Developing a method for the study of perfusion effects in topical product pharmacokinetics.

Abstract

Topical drug products are delivered to skin structures to treat numerous skin diseases. Due to the complexities of the skin environment and barrier, topical drug pharmacokinetics are difficult to determine, especially in vivo, as most pharmacokinetic assessment methods can only be performed ex vivo. Notably, in vivo conditions include perfusion via dermal capillaries, which influences topical drug uptake by acting as a clearance route and a "sink" driving permeation through the skin. In this study, we develop a method to examine the effects of perfusion on topical drug uptake in vivo using stimulated Raman scattering (SRS) microscopy, a chemically-specific imaging modality ideal for visualizing topical drug permeation over time.

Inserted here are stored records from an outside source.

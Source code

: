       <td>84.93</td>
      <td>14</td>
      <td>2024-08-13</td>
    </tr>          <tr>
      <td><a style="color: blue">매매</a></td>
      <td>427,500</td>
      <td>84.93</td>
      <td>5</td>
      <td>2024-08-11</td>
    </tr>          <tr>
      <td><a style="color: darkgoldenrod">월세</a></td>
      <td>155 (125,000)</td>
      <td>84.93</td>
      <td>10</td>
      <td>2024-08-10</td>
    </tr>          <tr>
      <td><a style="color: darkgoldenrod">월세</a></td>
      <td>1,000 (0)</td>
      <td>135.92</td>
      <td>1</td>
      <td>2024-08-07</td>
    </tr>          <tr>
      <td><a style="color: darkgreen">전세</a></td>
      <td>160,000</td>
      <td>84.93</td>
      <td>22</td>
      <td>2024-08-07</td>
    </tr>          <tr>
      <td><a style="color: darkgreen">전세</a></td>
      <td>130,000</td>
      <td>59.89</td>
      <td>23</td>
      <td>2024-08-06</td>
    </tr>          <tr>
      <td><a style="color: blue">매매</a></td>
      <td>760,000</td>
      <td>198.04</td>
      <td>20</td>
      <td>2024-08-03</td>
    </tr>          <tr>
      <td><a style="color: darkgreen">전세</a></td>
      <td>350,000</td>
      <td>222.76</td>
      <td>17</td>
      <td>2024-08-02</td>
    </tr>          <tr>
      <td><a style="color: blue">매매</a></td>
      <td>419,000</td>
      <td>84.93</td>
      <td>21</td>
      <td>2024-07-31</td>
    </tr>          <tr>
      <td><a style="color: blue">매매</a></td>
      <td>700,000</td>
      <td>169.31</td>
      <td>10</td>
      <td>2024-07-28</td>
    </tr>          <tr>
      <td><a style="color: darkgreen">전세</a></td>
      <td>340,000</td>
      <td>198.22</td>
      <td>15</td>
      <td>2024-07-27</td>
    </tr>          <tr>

In this pilot study, we imaged the in vivo and ex vivo uptake of tazarotene in 70/30 v/v Transcutol:EtOH in paired mouse ear skin, comparing the effects of perfusion on tazarotene concentration (linearly proportional to SRS signal intensity) over time and pharmacokinetic parameters (T_max, C_max, AUC) in lipid-rich and lipid-poor regions in the stratum corneum and sebaceous glands. Obvious variations in SRS signal-time trends and statistically significant differences in stratum corneum pharmacokinetic parameters comparing uptake in lipid-rich and lipid-poor regions in vivo and ex vivo indicated slowed tazarotene flux through ex vivo skin in the absence of perfusion. The observed permeation differences in lipid-rich and lipid-poor regions in perfused and non-perfused skin reflects increased tazarotene permeation rate and removal in the presence of perfusion (in vivo) and decreased permeation rate and lack of elimination route in the absence of perfusion (ex vivo). Our method is demonstrated to be effective in assessing in vivo perfusion effects on topical drug uptake, promoting a better understanding of the influence of perfusion on topical drug delivery.